Роман «Раковый корпус» я читал в рукописи, т. е. напечатанный на пишущей машинке, на тонкой бумаге, через один интервал. Запрещенная рукопись, которую дают тебе на ночь, максимум — на две ночи, имеет особую силу притяжения. Но не скажу, чтобы «Раковый корпус» поразил меня, с «Иваном Денисовичем» равнять его было нельзя. Но уже разворачивалась травля Солженицына, собралась секция прозы Московского отделения Союза писателей, я пришел на заседание, назвал позором, что книгу эту не разрешают печатать, сказал Солженицыну (он сидел за маленьким столом президиума, я стоял рядом), что какие бы гонения ни ждали его впереди, ему еще многие позавидуют.
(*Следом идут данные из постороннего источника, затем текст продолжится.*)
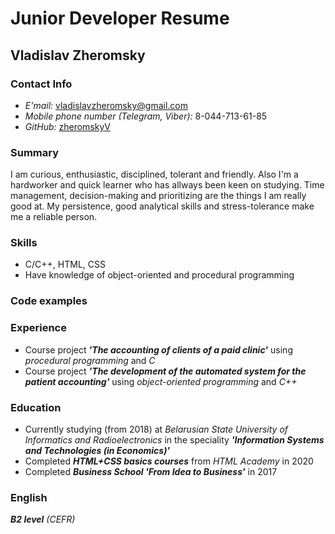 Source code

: # Junior Developer Resume

## Vladislav Zheromsky

### Contact Info
* *E'mail:* vladislavzheromsky@gmail.com
* *Mobile phone number (Telegram, Viber):* 8-044-713-61-85
* *GitHub:* [zheromskyV](https://github.com/zheromskyV)

### Summary
I am curious, enthusiastic, disciplined, tolerant and friendly. Also I'm a hardworker and quick learner who has allways been keen on studying.  Time management, decision-making and prioritizing are the things I am really good at. My persistence, good analytical skills and stress-tolerance make me a reliable person.

### Skills
* C/C++, HTML, CSS
* Have knowledge of object-oriented and procedural programming

### Code examples

### Experience
* Course project ***'The accounting of clients of a paid clinic'*** using *procedural programming* and *C* 
* Course project ***'The development of the automated system for the patient accounting'*** using *object-oriented programming* and *C++*

### Education
* Currently studying (from 2018) at *Belarusian State University of Informatics and Radioelectronics* in the speciality ***'Information Systems and Technologies (in Economics)'***
* Completed ***HTML+CSS basics courses*** from *HTML Academy* in 2020
* Completed ***Business School 'From Idea to Business'*** in 2017

### English
*__B2 level__ (CEFR)*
Хотел еще что-то сказать, да забыл. «Говорите, говорите!» — попросил он. В годы перестройки, будучи редактором журнала «Знамя», я хотел напечатать «Раковый корпус», вспомнив все это, но Солженицын отдал его в «Новый мир» Залыгину, который в годы гонений, подписал то палаческое письмо в «Правде» против него и Сахарова. Чем руководствовался автор романа, не знаю, возможно, обнаружилось родство душ. И совсем по-другому читал я роман «В круге первом», произвел он сильное впечатление. Но вот — перестройка, роман издан.
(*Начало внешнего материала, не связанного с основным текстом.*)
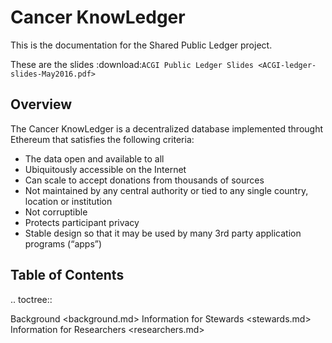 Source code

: Cancer KnowLedger
====================

This is the documentation for the Shared Public Ledger project.

These are the slides :download:`ACGI Public Ledger Slides <ACGI-ledger-slides-May2016.pdf>`

Overview
--------
The Cancer KnowLedger is a decentralized database implemented throught Ethereum that satisfies the following criteria:

* The data open and available to all
* Ubiquitously accessible on the Internet
* Can scale to accept donations from thousands of sources
* Not maintained by any central authority or tied to any single country, location or institution
* Not corruptible
* Protects participant privacy
* Stable design so that it may be used by many 3rd party application programs (“apps”)



Table of Contents
-----------------
.. toctree::
   
   Background <background.md>
   Information for Stewards <stewards.md>
   Information for Researchers <researchers.md>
Помню, пошел я на почту, достаю журнал и не удержался, раскрыл, прочел тут же первые строки: «Кружевные стрелки показывали пять минут пятого. В замирающем декабрьском дне бронза часов на этажерке была совсем темной.» Да у Чехова — тень мельничного колеса и блестит в ней осколок бутылки, вот и вся она зримо — лунная ночь. Классическая русская литература — прекрасная школа. И все равно как точно, кратко написан замирающий декабрьский день. Но чтоб не портить впечатления, закрыл журнал, прочту дома. И шел-спешил. Но чудо не повторилось, чем дальше читал, тем больше поражался: да это же соцреализм, типичный по всем приемам — соцреализм, хотя содержание совершенно немыслимое для соцреализма. И вообще, возможен ли роман без женщины, без любви? Ах, какие женщины в русской литературе! Правда, что «есть женщины в русских селеньях.» Не будем касаться Льва Толстого, это совсем другое измерение: Наташа Ростова, Анна Каренина, Бетси Тверская, Элен Безухова… Но Аксинья, Дарья, Ильинична в «Тихом Доне» в совершенно другую эпоху и в другой среде. А у Булгакова! Да что говорить… Впрочем, какие женщины, когда — «шарашка», когда корпус, где люди умирают от рака. Но у этих людей было прошлое, а на краю жизни еще сильней, трагичней и ярче вспыхивает любовь, если автор наделен не только даром бытописателя, но и даром художественного воображения, даром сочинителя в самом высоком смысле этого слова. Фантазии Солженицын, к сожалению, лишен, если не касаться его, так называемых исторических исследований, там фантазии через край. Роман — не его жанр, этого ему не дано. Итак, минуло сорок лет с тех пор, когда вышла повесть «Один день Ивана Денисовича». Возможно, автору казалось, что это — его начало, главная его книга впереди. А это была его вершина.
Года полтора спустя вышел из печати второй том «Двести лет месте».
Попробовал читать начало, прочел главу о войне — основная чуть завуалированная цель — доказать, что евреи если и воевали, то не на передовой, гуще их обреталось в тылу, а поскольку в народе сложилось убеждение, что основная масса евреев «взяла с бою Ташкент и Алама-Ату», то, назидает он строго, к этому надо прислушаться. Но убеждения, представления народов друг о друге, не сами складываются, их внушают, и книга Солженицына из того разряда, задача ее — внушить. В фашистской Германии, во времена Гитлера, внушалось, что злостные виновники всех бед — евреи, и большинство населения это приняло, кто молча одобрял, а кто и с трибун: и погромы, и депортацию, и «окончательное решение еврейского вопроса». Надо прислушаться?